1. Greens are important
I hate the prep of lettuce in a salad, and sometimes it puts me off making it, so again, make things simple. Why not pick up some bagged salad so it’s always to hand. Also when out for food, order a side salad for the table to show the importance of greens in a meal, no matter where you are.
2. Food prep
Instead of keeping your fruit and vegetables in their original packaging, why not cut them up and keep them in the fridge. That way when your kids are looking for a snack, you have lots of options ready for them.
3. Get your vitamins in
We all know how important it is to have your daily dosage of vitamins, so if nothing else, make sure you get your Vitamin A and C in each day. Vitamin A is vital for healthy bones and teeth and foods such as broccoli and carrots are rich in this. Vitamin C is essential for a robust immune system. Foods like oranges and strawberries are a fabulous source of it.

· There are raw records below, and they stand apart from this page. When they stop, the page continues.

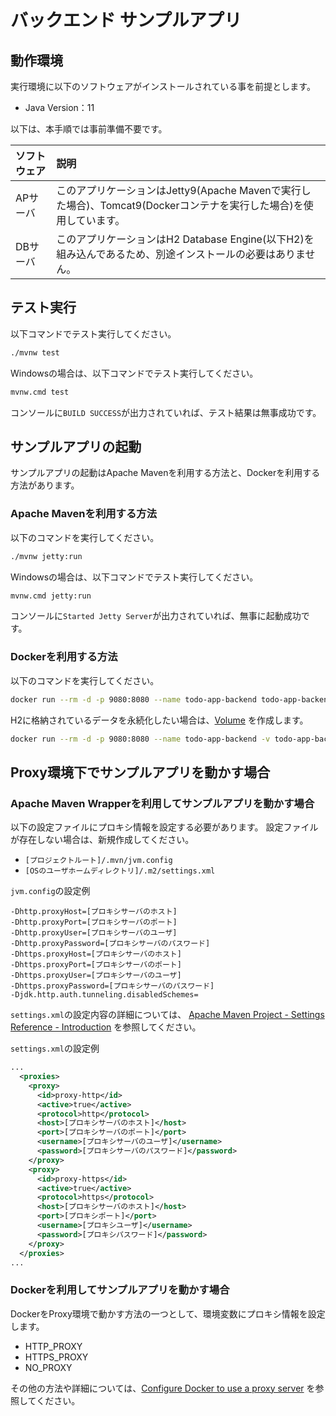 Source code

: # バックエンド サンプルアプリ

## 動作環境

実行環境に以下のソフトウェアがインストールされている事を前提とします。

* Java Version：11

以下は、本手順では事前準備不要です。

|ソフトウェア|説明|
|:---|:---|
|APサーバ|このアプリケーションはJetty9(Apache Mavenで実行した場合)、Tomcat9(Dockerコンテナを実行した場合)を使用しています。|
|DBサーバ|このアプリケーションはH2 Database Engine(以下H2)を組み込んであるため、別途インストールの必要はありません。|

## テスト実行

以下コマンドでテスト実行してください。

```bash
./mvnw test
```

Windowsの場合は、以下コマンドでテスト実行してください。

```bash
mvnw.cmd test
```

コンソールに`BUILD SUCCESS`が出力されていれば、テスト結果は無事成功です。

## サンプルアプリの起動

サンプルアプリの起動はApache Mavenを利用する方法と、Dockerを利用する方法があります。

### Apache Mavenを利用する方法

以下のコマンドを実行してください。

```bash
./mvnw jetty:run
```

Windowsの場合は、以下コマンドでテスト実行してください。

```bash
mvnw.cmd jetty:run
```

コンソールに`Started Jetty Server`が出力されていれば、無事に起動成功です。

### Dockerを利用する方法

以下のコマンドを実行してください。

```bash
docker run --rm -d -p 9080:8080 --name todo-app-backend todo-app-backend:latest
```

H2に格納されているデータを永続化したい場合は、[Volume](https://docs.docker.com/storage/volumes/) を作成します。

```bash
docker run --rm -d -p 9080:8080 --name todo-app-backend -v todo-app-backend-volume:/usr/local/tomcat/h2 todo-app-backend:latest
```

## Proxy環境下でサンプルアプリを動かす場合

### Apache Maven Wrapperを利用してサンプルアプリを動かす場合

以下の設定ファイルにプロキシ情報を設定する必要があります。
設定ファイルが存在しない場合は、新規作成してください。
* `[プロジェクトルート]/.mvn/jvm.config`
* `[OSのユーザホームディレクトリ]/.m2/settings.xml`

`jvm.config`の設定例
```properties
-Dhttp.proxyHost=[プロキシサーバのホスト]
-Dhttp.proxyPort=[プロキシサーバのポート]
-Dhttp.proxyUser=[プロキシサーバのユーザ]
-Dhttp.proxyPassword=[プロキシサーバのパスワード]
-Dhttps.proxyHost=[プロキシサーバのホスト]
-Dhttps.proxyPort=[プロキシサーバのポート]
-Dhttps.proxyUser=[プロキシサーバのユーザ]
-Dhttps.proxyPassword=[プロキシサーバのパスワード]
-Djdk.http.auth.tunneling.disabledSchemes=
```
`settings.xml`の設定内容の詳細については、 [Apache Maven Project - Settings Reference - Introduction](https://maven.apache.org/settings.html#settings-reference) を参照してください。

`settings.xml`の設定例
```xml
...
  <proxies>
    <proxy>
      <id>proxy-http</id>
      <active>true</active>
      <protocol>http</protocol>
      <host>[プロキシサーバのホスト]</host>
      <port>[プロキシサーバのポート]</port>
      <username>[プロキシサーバのユーザ]</username>
      <password>[プロキシサーバのパスワード]</password>
    </proxy>
    <proxy>
      <id>proxy-https</id>
      <active>true</active>
      <protocol>https</protocol>
      <host>[プロキシサーバのホスト]</host>
      <port>[プロキシポート]</port>
      <username>[プロキシユーザ]</username>
      <password>[プロキシパスワード]</password>
    </proxy>
  </proxies>
...
```

### Dockerを利用してサンプルアプリを動かす場合

DockerをProxy環境で動かす方法の一つとして、環境変数にプロキシ情報を設定します。
* HTTP_PROXY
* HTTPS_PROXY
* NO_PROXY

その他の方法や詳細については、[Configure Docker to use a proxy server](https://docs.docker.com/network/proxy/) を参照してください。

4. Make sure fruits and vegetables are part of every meal or snack
When sending your little ones to school, why not add a piece of fruit or some carrot and cucumber sticks to your child’s lunchbox. Use your pre-prepped vegetables for an after-school snack, and get those veggies on your dinner plate.
If you’re adventurous with your meals, why not swap out meat for vegetables? For example, why not try out vegetarian recipes to see if they take the kids fancy. Lasagne, for instance, is a good one to start with as you can replace the meat with vegetables like courgettes and aubergines etc.